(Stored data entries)

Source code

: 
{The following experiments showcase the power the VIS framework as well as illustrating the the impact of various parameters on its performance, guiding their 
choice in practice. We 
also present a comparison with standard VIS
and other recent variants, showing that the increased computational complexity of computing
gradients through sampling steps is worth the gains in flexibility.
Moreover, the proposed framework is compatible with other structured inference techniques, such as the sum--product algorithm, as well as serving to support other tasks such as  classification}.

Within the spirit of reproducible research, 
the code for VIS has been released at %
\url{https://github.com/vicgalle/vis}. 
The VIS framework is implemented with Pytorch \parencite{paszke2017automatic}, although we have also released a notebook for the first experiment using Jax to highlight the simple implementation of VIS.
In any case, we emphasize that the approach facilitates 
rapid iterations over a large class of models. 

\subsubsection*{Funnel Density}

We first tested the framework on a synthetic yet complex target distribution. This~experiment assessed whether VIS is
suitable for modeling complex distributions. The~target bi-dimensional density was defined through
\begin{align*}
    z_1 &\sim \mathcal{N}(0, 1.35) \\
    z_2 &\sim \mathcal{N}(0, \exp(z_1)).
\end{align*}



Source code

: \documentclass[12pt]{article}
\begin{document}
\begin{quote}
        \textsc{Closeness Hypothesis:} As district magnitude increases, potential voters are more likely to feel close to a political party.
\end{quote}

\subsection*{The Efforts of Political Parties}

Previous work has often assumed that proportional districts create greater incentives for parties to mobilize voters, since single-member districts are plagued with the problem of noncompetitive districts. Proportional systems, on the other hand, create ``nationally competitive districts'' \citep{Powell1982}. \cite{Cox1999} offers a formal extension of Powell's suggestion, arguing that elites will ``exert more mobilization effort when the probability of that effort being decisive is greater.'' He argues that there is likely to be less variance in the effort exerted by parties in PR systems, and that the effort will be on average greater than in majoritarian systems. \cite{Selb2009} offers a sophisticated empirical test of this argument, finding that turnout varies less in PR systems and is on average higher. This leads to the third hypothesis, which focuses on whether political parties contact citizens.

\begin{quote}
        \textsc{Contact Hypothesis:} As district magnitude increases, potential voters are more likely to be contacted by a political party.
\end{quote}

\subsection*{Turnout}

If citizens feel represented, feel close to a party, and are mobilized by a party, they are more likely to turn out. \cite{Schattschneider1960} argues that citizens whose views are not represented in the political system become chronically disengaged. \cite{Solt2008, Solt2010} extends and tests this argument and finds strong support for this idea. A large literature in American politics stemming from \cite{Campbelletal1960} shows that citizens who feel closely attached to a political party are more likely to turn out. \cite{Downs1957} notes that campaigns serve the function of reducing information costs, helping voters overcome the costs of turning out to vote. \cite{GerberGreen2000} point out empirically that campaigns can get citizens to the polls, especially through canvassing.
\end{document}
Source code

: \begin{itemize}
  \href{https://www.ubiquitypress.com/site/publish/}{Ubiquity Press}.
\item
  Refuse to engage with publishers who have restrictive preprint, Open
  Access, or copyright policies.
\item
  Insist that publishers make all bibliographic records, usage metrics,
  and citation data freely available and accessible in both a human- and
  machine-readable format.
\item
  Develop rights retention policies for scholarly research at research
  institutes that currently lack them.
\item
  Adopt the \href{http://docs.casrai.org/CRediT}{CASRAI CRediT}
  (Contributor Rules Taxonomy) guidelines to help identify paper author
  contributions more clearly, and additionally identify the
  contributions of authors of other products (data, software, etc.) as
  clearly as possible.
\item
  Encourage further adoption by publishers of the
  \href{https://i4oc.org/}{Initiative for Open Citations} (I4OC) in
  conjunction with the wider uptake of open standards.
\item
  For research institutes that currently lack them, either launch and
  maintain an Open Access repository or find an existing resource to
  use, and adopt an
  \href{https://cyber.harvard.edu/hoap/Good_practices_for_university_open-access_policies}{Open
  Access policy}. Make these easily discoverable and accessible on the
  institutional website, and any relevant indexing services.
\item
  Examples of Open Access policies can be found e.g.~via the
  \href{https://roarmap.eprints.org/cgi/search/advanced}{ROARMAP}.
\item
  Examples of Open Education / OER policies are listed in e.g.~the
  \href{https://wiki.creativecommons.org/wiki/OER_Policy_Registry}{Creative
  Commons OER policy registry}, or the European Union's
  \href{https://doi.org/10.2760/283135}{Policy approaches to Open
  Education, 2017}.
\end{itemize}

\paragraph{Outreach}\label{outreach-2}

** Instructions for the task **
An exact copy of the lines above, from the one containing "Within the spirit" down to the one containing "Efforts of Political" and including both, is the whole answer; retype it and nothing else.

** Solution below **
Within the spirit of reproducible research, 
the code for VIS has been released at %
\url{https://github.com/vicgalle/vis}. 
The VIS framework is implemented with Pytorch \parencite{paszke2017automatic}, although we have also released a notebook for the first experiment using Jax to highlight the simple implementation of VIS.
In any case, we emphasize that the approach facilitates 
rapid iterations over a large class of models. 

\subsubsection*{Funnel Density}

We first tested the framework on a synthetic yet complex target distribution. This~experiment assessed whether VIS is
suitable for modeling complex distributions. The~target bi-dimensional density was defined through
\begin{align*}
    z_1 &\sim \mathcal{N}(0, 1.35) \\
    z_2 &\sim \mathcal{N}(0, \exp(z_1)).
\end{align*}



Source code

: \documentclass[12pt]{article}
\begin{document}
\begin{quote}
        \textsc{Closeness Hypothesis:} As district magnitude increases, potential voters are more likely to feel close to a political party.
\end{quote}

\subsection*{The Efforts of Political Parties}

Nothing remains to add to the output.